SOURCE RECORDS
────────────────

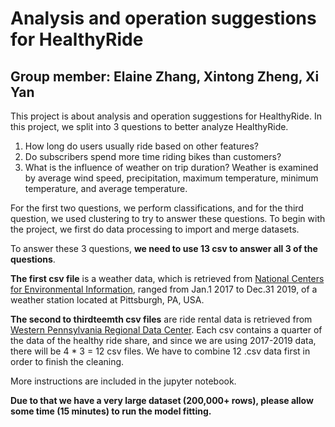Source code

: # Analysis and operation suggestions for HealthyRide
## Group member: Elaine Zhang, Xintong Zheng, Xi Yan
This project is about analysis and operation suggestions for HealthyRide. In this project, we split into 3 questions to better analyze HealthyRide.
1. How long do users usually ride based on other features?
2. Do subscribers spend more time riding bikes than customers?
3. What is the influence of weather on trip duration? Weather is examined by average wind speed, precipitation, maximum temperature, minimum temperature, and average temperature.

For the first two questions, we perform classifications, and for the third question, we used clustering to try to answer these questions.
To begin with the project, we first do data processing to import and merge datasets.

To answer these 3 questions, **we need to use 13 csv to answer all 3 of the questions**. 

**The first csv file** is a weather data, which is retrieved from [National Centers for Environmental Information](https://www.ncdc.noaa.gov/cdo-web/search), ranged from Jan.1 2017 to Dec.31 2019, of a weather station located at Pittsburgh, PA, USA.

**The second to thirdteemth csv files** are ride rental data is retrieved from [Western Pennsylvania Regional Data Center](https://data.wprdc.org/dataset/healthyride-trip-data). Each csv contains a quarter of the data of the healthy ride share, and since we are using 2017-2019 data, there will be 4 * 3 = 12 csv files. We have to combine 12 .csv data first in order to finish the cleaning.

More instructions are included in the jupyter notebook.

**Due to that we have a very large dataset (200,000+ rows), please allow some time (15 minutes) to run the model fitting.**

────────────────

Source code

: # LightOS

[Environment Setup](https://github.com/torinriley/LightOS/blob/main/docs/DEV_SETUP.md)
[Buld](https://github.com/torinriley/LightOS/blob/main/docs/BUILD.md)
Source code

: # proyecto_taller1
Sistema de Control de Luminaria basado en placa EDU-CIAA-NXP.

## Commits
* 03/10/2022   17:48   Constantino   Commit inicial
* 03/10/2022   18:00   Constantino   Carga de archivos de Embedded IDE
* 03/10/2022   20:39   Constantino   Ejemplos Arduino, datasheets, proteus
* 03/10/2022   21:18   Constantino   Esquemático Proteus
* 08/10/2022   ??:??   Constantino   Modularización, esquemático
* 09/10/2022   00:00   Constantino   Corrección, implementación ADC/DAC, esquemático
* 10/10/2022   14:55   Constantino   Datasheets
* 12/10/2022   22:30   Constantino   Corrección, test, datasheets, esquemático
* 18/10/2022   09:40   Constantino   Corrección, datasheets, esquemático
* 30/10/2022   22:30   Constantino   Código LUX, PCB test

────────────────

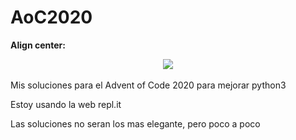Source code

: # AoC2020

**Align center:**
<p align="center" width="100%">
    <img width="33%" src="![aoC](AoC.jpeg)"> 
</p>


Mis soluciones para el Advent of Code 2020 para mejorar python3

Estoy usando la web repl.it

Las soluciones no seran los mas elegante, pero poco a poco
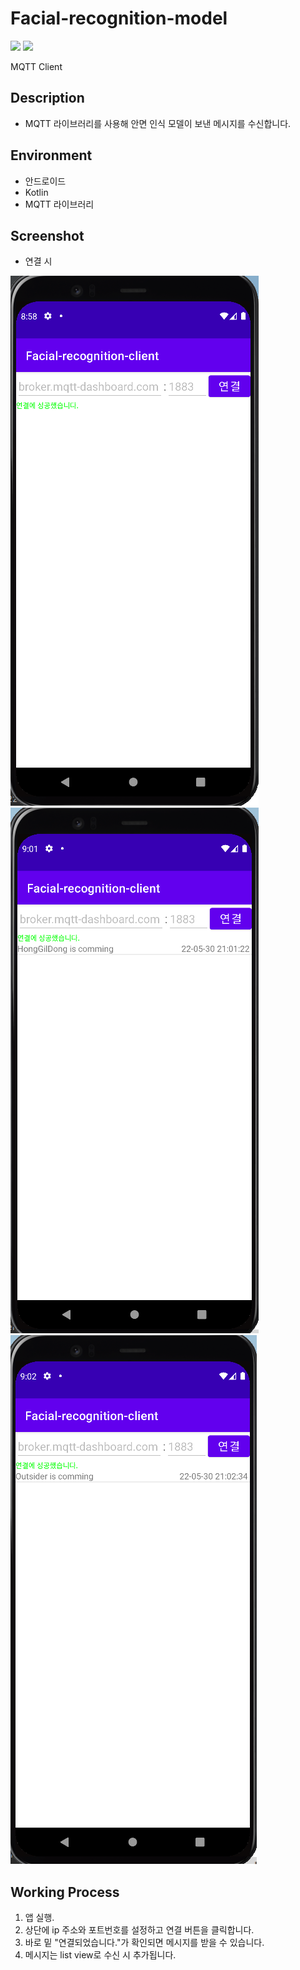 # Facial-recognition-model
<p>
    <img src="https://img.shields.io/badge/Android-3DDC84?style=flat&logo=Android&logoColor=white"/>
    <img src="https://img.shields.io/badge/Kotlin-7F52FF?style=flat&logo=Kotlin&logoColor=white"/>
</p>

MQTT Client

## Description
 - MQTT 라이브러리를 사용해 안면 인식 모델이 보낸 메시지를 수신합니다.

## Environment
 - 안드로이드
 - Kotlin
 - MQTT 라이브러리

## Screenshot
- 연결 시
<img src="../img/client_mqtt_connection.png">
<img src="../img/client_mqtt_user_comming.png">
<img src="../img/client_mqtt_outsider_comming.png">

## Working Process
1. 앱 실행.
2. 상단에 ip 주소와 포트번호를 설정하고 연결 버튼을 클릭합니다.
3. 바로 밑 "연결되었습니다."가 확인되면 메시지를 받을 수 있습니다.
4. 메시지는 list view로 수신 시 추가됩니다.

────────────────

PROBLEM DETAILS
Start with the line above that contains "## Description" and stop after the line that contains "4. 메시지는 list view로 수신 시 추가됩니다.". Output those lines exactly, and only those.

OUTPUT OF THE TASK
## Description
 - MQTT 라이브러리를 사용해 안면 인식 모델이 보낸 메시지를 수신합니다.

## Environment
 - 안드로이드
 - Kotlin
 - MQTT 라이브러리

## Screenshot
- 연결 시
<img src="../img/client_mqtt_connection.png">
<img src="../img/client_mqtt_user_comming.png">
<img src="../img/client_mqtt_outsider_comming.png">

## Working Process
1. 앱 실행.
2. 상단에 ip 주소와 포트번호를 설정하고 연결 버튼을 클릭합니다.
3. 바로 밑 "연결되었습니다."가 확인되면 메시지를 받을 수 있습니다.
4. 메시지는 list view로 수신 시 추가됩니다.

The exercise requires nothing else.